__Work to be completed__. In the entries below, the lines from the one with "following controller actions:</span></span>" through the one with "process the order.</span></span>" are to be copied exactly; both ends count.
━━━━━ Data under study
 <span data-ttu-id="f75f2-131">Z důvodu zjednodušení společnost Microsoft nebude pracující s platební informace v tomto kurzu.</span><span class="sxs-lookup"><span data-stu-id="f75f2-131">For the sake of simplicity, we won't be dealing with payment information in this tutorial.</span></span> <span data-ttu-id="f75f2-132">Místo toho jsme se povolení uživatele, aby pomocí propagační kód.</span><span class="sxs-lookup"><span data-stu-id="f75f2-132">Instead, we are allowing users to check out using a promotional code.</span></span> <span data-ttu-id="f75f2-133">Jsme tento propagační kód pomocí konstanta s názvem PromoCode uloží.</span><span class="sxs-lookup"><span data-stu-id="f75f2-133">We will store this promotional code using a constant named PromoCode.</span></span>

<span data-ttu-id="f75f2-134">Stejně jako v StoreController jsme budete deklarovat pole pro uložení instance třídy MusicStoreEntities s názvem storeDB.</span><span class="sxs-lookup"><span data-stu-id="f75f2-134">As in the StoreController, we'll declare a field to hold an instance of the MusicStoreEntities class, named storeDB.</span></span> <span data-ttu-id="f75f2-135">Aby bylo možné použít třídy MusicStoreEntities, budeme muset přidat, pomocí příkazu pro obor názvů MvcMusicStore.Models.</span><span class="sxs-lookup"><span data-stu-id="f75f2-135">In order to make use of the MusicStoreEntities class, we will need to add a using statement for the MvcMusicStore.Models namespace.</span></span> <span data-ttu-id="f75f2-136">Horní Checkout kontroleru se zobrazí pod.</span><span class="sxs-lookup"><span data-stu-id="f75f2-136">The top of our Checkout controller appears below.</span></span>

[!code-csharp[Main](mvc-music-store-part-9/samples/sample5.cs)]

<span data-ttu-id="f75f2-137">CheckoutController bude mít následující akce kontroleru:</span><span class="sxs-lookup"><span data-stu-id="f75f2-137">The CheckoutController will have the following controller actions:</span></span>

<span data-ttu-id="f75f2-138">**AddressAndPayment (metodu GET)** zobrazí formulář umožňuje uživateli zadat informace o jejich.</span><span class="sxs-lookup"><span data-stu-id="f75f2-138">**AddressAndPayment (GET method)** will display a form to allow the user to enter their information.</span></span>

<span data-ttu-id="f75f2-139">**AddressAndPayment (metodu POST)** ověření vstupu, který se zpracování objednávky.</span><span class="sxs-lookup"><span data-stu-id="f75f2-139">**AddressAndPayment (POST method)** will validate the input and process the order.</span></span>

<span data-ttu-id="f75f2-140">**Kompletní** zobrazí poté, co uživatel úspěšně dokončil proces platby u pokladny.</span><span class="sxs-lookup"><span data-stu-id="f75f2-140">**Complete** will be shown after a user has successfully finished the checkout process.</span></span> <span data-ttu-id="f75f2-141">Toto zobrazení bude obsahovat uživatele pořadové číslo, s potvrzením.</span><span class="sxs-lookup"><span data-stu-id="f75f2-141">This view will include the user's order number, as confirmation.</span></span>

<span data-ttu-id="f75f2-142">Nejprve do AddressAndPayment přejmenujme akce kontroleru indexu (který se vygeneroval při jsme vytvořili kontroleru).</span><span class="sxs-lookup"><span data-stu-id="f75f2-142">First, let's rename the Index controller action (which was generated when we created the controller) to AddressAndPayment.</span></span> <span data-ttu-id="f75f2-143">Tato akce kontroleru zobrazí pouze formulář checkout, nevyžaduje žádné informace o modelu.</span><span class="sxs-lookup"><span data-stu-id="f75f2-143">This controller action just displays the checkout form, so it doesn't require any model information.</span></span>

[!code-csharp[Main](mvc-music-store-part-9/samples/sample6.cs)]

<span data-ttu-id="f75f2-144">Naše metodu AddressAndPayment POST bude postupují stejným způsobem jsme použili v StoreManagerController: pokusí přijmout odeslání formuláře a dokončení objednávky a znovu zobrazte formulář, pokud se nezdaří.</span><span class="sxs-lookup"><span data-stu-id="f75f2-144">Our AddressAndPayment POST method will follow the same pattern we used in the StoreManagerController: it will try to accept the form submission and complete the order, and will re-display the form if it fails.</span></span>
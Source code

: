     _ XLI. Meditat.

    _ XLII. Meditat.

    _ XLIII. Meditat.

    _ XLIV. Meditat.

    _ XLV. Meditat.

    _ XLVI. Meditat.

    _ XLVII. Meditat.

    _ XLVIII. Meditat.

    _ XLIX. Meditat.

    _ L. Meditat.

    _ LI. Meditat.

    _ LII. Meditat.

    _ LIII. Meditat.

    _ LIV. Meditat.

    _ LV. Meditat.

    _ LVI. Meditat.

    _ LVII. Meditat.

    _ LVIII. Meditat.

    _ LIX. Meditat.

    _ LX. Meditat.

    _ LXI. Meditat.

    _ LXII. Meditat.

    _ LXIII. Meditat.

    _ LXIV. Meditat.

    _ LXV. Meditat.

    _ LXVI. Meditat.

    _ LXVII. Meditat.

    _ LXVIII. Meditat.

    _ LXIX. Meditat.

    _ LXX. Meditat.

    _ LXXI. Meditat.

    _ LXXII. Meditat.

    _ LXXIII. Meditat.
━━━━━━━━━━
__Output for this exercise__.
<span data-ttu-id="f75f2-137">CheckoutController bude mít následující akce kontroleru:</span><span class="sxs-lookup"><span data-stu-id="f75f2-137">The CheckoutController will have the following controller actions:</span></span>

<span data-ttu-id="f75f2-138">**AddressAndPayment (metodu GET)** zobrazí formulář umožňuje uživateli zadat informace o jejich.</span><span class="sxs-lookup"><span data-stu-id="f75f2-138">**AddressAndPayment (GET method)** will display a form to allow the user to enter their information.</span></span>

<span data-ttu-id="f75f2-139">**AddressAndPayment (metodu POST)** ověření vstupu, který se zpracování objednávky.</span><span class="sxs-lookup"><span data-stu-id="f75f2-139">**AddressAndPayment (POST method)** will validate the input and process the order.</span></span>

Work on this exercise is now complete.